There is something so cleansing about fire. Cleansing, energizing, life-giving. Or perhaps, I’m just a closet pyromaniac! 😛

It is Diwali today, and I realise that I suck at secular festivity. As a kid- it was the crackers which made Diwali an occasion for me (we’d burst them as a family, mostly low-power stuff except that one time when my mom got us those string crackers that look like crayons in a box and OHBOYWHATFUN our hearts thudded with the noise after my mom the brave one lit it and that is one memory I will always cherish-that one daring Diwali-but we stopped bursting crackers when I was in Class V because my brother, who is four years younger, was brainwashed at school into giving them up child labour, pollution and Diwali, Diwali is a festival of lights I was pissed at first, I remember standing at one end of the primary school corridor at Carmel overlooking the basketball court? complaining to friends about the injustice of it they’re just crackers) but after that I’d only get mildy interested in putting up the diyas with my mother (who has always been the most enthusiastic about it) who eventually found a kindred spirit in the neighbour kid and they would do rangolis together. Once or twice, I’d summon up interest because Kali Puja, which falls on the same day for us Bengalis (although some apparently do Lakshmi Puja on this day), provides mutton curry as prasad.

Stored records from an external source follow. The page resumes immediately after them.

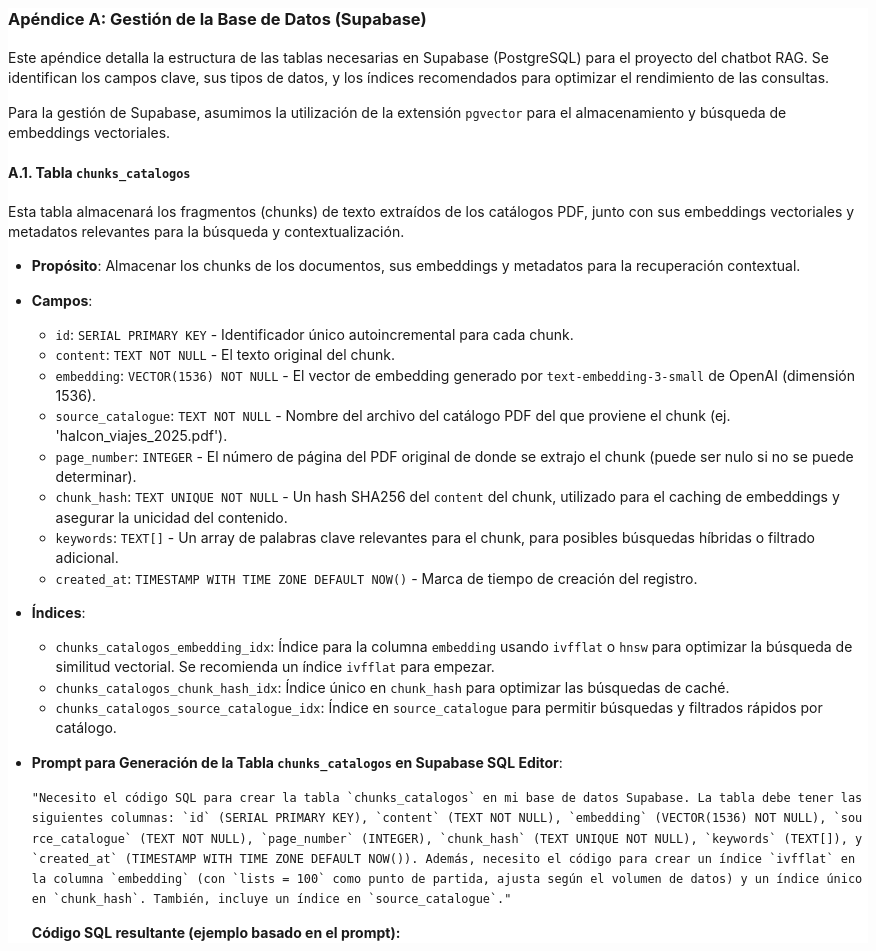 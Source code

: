 ### Apéndice A: Gestión de la Base de Datos (Supabase)

Este apéndice detalla la estructura de las tablas necesarias en Supabase (PostgreSQL) para el proyecto del chatbot RAG. Se identifican los campos clave, sus tipos de datos, y los índices recomendados para optimizar el rendimiento de las consultas.

Para la gestión de Supabase, asumimos la utilización de la extensión `pgvector` para el almacenamiento y búsqueda de embeddings vectoriales.

#### A.1. Tabla `chunks_catalogos`

Esta tabla almacenará los fragmentos (chunks) de texto extraídos de los catálogos PDF, junto con sus embeddings vectoriales y metadatos relevantes para la búsqueda y contextualización.

* **Propósito**: Almacenar los chunks de los documentos, sus embeddings y metadatos para la recuperación contextual.
* **Campos**:
  * `id`: `SERIAL PRIMARY KEY` - Identificador único autoincremental para cada chunk.
  * `content`: `TEXT NOT NULL` - El texto original del chunk.
  * `embedding`: `VECTOR(1536) NOT NULL` - El vector de embedding generado por `text-embedding-3-small` de OpenAI (dimensión 1536).
  * `source_catalogue`: `TEXT NOT NULL` - Nombre del archivo del catálogo PDF del que proviene el chunk (ej. 'halcon_viajes_2025.pdf').
  * `page_number`: `INTEGER` - El número de página del PDF original de donde se extrajo el chunk (puede ser nulo si no se puede determinar).
  * `chunk_hash`: `TEXT UNIQUE NOT NULL` - Un hash SHA256 del `content` del chunk, utilizado para el caching de embeddings y asegurar la unicidad del contenido.
  * `keywords`: `TEXT[]` - Un array de palabras clave relevantes para el chunk, para posibles búsquedas híbridas o filtrado adicional.
  * `created_at`: `TIMESTAMP WITH TIME ZONE DEFAULT NOW()` - Marca de tiempo de creación del registro.

* **Índices**:
  * `chunks_catalogos_embedding_idx`: Índice para la columna `embedding` usando `ivfflat` o `hnsw` para optimizar la búsqueda de similitud vectorial. Se recomienda un índice `ivfflat` para empezar.
  * `chunks_catalogos_chunk_hash_idx`: Índice único en `chunk_hash` para optimizar las búsquedas de caché.
  * `chunks_catalogos_source_catalogue_idx`: Índice en `source_catalogue` para permitir búsquedas y filtrados rápidos por catálogo.

* **Prompt para Generación de la Tabla `chunks_catalogos` en Supabase SQL Editor**:

    ```text
    "Necesito el código SQL para crear la tabla `chunks_catalogos` en mi base de datos Supabase. La tabla debe tener las siguientes columnas: `id` (SERIAL PRIMARY KEY), `content` (TEXT NOT NULL), `embedding` (VECTOR(1536) NOT NULL), `source_catalogue` (TEXT NOT NULL), `page_number` (INTEGER), `chunk_hash` (TEXT UNIQUE NOT NULL), `keywords` (TEXT[]), y `created_at` (TIMESTAMP WITH TIME ZONE DEFAULT NOW()). Además, necesito el código para crear un índice `ivfflat` en la columna `embedding` (con `lists = 100` como punto de partida, ajusta según el volumen de datos) y un índice único en `chunk_hash`. También, incluye un índice en `source_catalogue`."
    ```

    **Código SQL resultante (ejemplo basado en el prompt):**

So yes, I suck at secular festivity. This time, the secular beat a retreat on its own, and in the days leading up to Diwali, I transitioned in my head to thinking of it as Kali Puja. I love Kali. So I did some enthusiastic cleaning around the house (and discovered the joys of wipe-downs with lemongrass oil-don’t get any on your hands though it’s an essential oil and it will burn undiluted) and went out today to replenish the stock of tea-lights that were to go into diyas today because yesterday we used up fourteen-the day before Diwali ‘we’ (meaning what? Bengalis? Our kind of Bengalis? Or just our family line? Who knows? We’re autonomous migratory Bongs with limited time for rituals) and along the way I saw this young man setting up with the largest, brightest genda phools I’ve seen, on two tables, by the little road leading to the market I was walking to. I saw him, thought about buying some, but because I never do, I walked on. Genda phool also goes by marigold and when I was a child, when we had flower pots in our balcony, we had two of marigold, one used to be on the left-most corner and I would stand by that one oftenest as I would look between the railings and get my view of the world outside my building. I kind of remember it being in perpetual bloom, but I’m sure that is just my memory kidding me.

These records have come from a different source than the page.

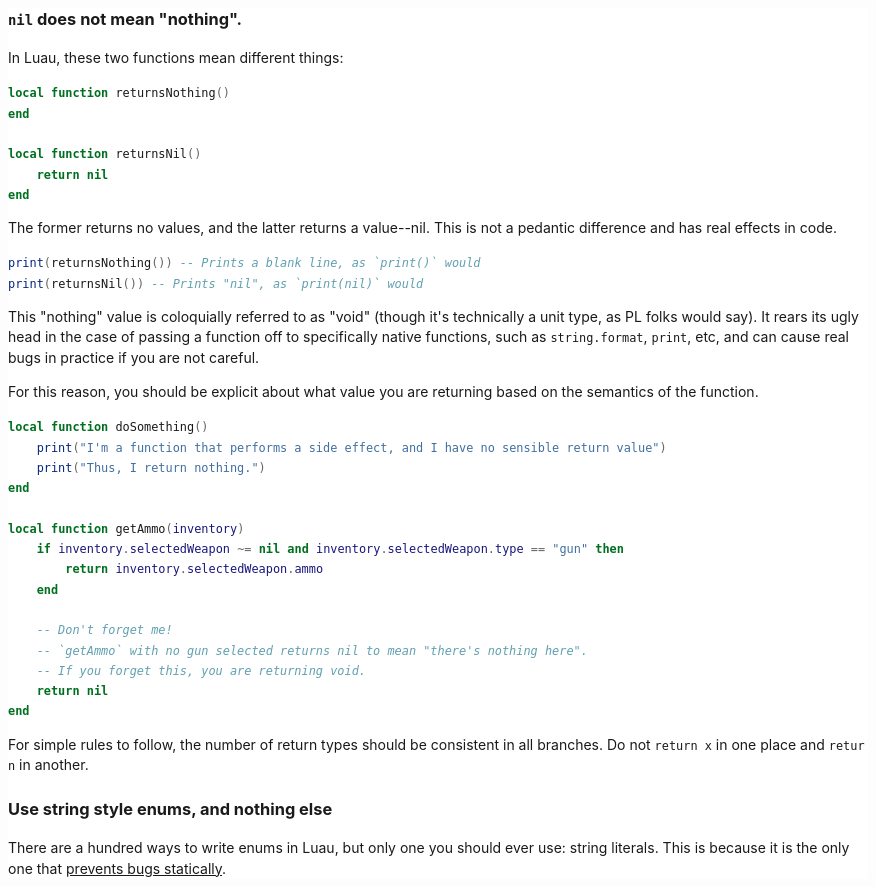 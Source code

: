 ### `nil` does not mean "nothing".

In Luau, these two functions mean different things:

```lua
local function returnsNothing()
end

local function returnsNil()
	return nil
end
```

The former returns no values, and the latter returns a value--nil. This is not a pedantic difference and has real effects in code.

```lua
print(returnsNothing()) -- Prints a blank line, as `print()` would
print(returnsNil()) -- Prints "nil", as `print(nil)` would
```

This "nothing" value is coloquially referred to as "void" (though it's technically a unit type, as PL folks would say). It rears its ugly head in the case of passing a function off to specifically native functions, such as `string.format`, `print`, etc, and can cause real bugs in practice if you are not careful.

For this reason, you should be explicit about what value you are returning based on the semantics of the function.

```lua
local function doSomething()
	print("I'm a function that performs a side effect, and I have no sensible return value")
	print("Thus, I return nothing.")
end

local function getAmmo(inventory)
	if inventory.selectedWeapon ~= nil and inventory.selectedWeapon.type == "gun" then
		return inventory.selectedWeapon.ammo
	end
	
	-- Don't forget me!
	-- `getAmmo` with no gun selected returns nil to mean "there's nothing here".
	-- If you forget this, you are returning void.
	return nil
end
```

For simple rules to follow, the number of return types should be consistent in all branches. Do not `return x` in one place and `return` in another.

### Use string style enums, and nothing else

There are a hundred ways to write enums in Luau, but only one you should ever use: string literals. This is because it is the only one that [prevents bugs statically](#bugs-that-can-be-caught-statically-should).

On my way back, though, I bought it. They were the biggest, brightest, yellow and orangest and fragrantest of the lot I’d seen while walking-and there were many marigold sellers out and about on occassion of Diwali. The young man selling it called me Madam and the lady beside me Madam. We both examined the length of the string, and both asked the price and he used the same tone of voice, the same language for both replies. He treated us the same. He gave us the same soft, polite respect. What a nice guy!  What a beautiful soul! That is what happens when the secular transitions to non (I notice things).

The strand of all that is good and God wove its way from his big, lovely flowers to a new urge to place a blossom each before our Guru in every room.When I go back to Calcutta end of this month I’m getting myself a pot of marigold so I can take a daily flower or two and with my hands place them before Lahiri Mahasaya and Gyanamata and Babaji and God and Guru in every room. The genda phool found its way home and took me along for the ride.

The thing about marigolds? Apparently they bloom best in poor soil.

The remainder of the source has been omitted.